• **Aim of the exercise**:
Return exactly the lines of the records below, starting at the line that contains "festzustellen, welche Veränderungen" and ending at the line that contains "führt auch zu", with both of those lines kept.

• **Data for processing**:
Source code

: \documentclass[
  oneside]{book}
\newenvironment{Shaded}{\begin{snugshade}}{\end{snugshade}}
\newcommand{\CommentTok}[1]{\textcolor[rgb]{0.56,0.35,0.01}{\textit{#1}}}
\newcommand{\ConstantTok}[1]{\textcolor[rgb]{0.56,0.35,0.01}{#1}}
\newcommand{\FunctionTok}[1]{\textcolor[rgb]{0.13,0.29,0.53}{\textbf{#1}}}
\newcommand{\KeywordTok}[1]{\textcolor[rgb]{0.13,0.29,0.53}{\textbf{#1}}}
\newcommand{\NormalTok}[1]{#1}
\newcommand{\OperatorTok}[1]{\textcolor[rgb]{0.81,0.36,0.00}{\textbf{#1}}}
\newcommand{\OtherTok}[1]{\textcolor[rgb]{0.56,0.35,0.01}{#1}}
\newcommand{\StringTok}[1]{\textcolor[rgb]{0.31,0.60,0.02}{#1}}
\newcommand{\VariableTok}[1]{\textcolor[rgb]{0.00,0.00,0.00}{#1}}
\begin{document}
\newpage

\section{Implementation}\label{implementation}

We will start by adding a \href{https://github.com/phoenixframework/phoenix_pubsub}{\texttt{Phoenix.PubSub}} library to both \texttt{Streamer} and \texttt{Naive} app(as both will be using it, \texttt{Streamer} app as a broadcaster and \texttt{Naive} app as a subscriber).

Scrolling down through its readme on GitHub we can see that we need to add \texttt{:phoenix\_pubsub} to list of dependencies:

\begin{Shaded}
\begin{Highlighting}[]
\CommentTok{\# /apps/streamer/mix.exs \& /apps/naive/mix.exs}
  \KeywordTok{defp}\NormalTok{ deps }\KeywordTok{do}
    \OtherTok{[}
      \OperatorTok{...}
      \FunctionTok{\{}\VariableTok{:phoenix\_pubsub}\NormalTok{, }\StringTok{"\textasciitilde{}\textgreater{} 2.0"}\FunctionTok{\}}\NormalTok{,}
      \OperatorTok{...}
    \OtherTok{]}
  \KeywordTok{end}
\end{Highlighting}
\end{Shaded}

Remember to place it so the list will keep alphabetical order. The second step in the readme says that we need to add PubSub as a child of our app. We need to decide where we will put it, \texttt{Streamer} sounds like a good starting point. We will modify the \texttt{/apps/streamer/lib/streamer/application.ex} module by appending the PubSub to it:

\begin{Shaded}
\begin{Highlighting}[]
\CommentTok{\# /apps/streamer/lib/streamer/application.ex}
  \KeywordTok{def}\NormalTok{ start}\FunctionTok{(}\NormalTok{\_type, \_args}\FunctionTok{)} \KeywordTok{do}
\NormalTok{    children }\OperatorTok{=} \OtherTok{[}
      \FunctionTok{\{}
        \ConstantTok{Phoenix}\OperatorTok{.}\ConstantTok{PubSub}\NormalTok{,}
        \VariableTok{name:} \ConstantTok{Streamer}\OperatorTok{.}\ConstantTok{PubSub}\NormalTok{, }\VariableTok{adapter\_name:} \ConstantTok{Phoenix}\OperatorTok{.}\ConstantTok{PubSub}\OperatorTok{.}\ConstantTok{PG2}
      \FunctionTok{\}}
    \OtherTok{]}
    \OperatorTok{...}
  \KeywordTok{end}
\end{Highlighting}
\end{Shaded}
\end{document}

--

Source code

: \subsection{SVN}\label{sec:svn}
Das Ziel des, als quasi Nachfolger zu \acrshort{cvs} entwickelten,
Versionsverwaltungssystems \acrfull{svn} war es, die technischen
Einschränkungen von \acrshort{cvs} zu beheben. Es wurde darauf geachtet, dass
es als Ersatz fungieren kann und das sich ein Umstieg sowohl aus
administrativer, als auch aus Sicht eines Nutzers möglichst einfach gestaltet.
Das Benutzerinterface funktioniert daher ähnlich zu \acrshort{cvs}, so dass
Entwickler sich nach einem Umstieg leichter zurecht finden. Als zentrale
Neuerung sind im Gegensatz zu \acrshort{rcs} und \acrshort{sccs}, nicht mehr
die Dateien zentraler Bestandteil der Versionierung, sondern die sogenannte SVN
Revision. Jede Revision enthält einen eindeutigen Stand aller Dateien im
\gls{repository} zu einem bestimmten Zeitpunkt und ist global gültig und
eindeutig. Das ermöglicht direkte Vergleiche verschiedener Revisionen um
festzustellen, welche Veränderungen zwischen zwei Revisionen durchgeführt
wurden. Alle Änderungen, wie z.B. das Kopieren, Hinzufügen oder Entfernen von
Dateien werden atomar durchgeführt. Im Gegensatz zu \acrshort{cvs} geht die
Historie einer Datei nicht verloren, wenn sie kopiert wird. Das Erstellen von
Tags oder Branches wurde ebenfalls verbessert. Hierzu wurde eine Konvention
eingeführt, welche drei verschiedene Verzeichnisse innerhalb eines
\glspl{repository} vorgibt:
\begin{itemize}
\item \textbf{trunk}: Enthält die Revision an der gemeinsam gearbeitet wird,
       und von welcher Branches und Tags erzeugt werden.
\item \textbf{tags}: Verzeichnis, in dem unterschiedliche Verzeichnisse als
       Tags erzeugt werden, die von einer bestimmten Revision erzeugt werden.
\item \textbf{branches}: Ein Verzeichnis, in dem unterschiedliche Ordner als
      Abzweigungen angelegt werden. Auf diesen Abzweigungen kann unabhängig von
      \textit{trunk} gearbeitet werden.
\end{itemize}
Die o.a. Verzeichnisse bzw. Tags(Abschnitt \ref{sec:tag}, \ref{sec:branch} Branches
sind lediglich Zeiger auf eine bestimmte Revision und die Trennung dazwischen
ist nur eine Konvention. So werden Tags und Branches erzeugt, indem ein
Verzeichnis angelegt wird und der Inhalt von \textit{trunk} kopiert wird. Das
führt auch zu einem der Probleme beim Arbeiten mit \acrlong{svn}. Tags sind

--

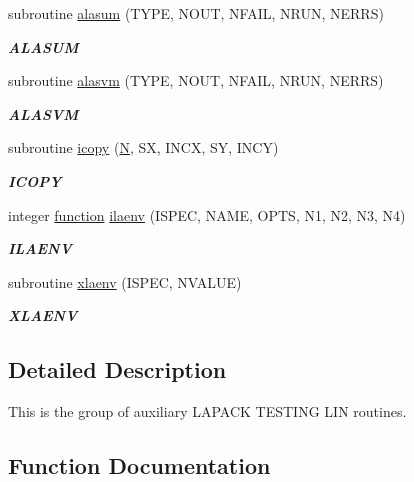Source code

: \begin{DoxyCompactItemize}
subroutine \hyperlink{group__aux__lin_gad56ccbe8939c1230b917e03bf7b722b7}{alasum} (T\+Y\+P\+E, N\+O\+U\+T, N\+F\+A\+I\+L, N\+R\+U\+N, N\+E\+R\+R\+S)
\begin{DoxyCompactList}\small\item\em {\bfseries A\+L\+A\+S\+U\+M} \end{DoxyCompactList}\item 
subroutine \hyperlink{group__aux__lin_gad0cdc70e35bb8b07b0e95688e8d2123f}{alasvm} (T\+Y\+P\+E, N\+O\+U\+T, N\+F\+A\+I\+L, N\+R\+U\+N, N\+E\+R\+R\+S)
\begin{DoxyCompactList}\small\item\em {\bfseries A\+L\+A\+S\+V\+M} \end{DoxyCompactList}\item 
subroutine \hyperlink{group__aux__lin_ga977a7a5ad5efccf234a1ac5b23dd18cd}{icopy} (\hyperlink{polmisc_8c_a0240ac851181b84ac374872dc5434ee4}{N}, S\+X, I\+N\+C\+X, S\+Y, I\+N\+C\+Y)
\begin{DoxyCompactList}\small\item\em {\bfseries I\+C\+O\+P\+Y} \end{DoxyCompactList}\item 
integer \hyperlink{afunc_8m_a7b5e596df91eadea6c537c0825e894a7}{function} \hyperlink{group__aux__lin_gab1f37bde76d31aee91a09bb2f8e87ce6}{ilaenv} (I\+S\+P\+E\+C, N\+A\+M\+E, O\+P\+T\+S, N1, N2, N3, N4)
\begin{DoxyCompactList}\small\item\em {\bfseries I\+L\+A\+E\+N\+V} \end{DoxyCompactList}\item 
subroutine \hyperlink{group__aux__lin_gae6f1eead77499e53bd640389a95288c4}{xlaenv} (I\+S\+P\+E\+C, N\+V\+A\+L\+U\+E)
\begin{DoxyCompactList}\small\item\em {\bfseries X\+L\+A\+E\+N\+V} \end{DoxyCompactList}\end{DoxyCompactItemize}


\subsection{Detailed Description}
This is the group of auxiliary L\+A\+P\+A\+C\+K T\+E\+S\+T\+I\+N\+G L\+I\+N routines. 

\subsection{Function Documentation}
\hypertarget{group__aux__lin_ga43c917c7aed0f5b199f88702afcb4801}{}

• **Written reply**:
festzustellen, welche Veränderungen zwischen zwei Revisionen durchgeführt
wurden. Alle Änderungen, wie z.B. das Kopieren, Hinzufügen oder Entfernen von
Dateien werden atomar durchgeführt. Im Gegensatz zu \acrshort{cvs} geht die
Historie einer Datei nicht verloren, wenn sie kopiert wird. Das Erstellen von
Tags oder Branches wurde ebenfalls verbessert. Hierzu wurde eine Konvention
eingeführt, welche drei verschiedene Verzeichnisse innerhalb eines
\glspl{repository} vorgibt:
\begin{itemize}
\item \textbf{trunk}: Enthält die Revision an der gemeinsam gearbeitet wird,
       und von welcher Branches und Tags erzeugt werden.
\item \textbf{tags}: Verzeichnis, in dem unterschiedliche Verzeichnisse als
       Tags erzeugt werden, die von einer bestimmten Revision erzeugt werden.
\item \textbf{branches}: Ein Verzeichnis, in dem unterschiedliche Ordner als
      Abzweigungen angelegt werden. Auf diesen Abzweigungen kann unabhängig von
      \textit{trunk} gearbeitet werden.
\end{itemize}
Die o.a. Verzeichnisse bzw. Tags(Abschnitt \ref{sec:tag}, \ref{sec:branch} Branches
sind lediglich Zeiger auf eine bestimmte Revision und die Trennung dazwischen
ist nur eine Konvention. So werden Tags und Branches erzeugt, indem ein
Verzeichnis angelegt wird und der Inhalt von \textit{trunk} kopiert wird. Das
führt auch zu einem der Probleme beim Arbeiten mit \acrlong{svn}. Tags sind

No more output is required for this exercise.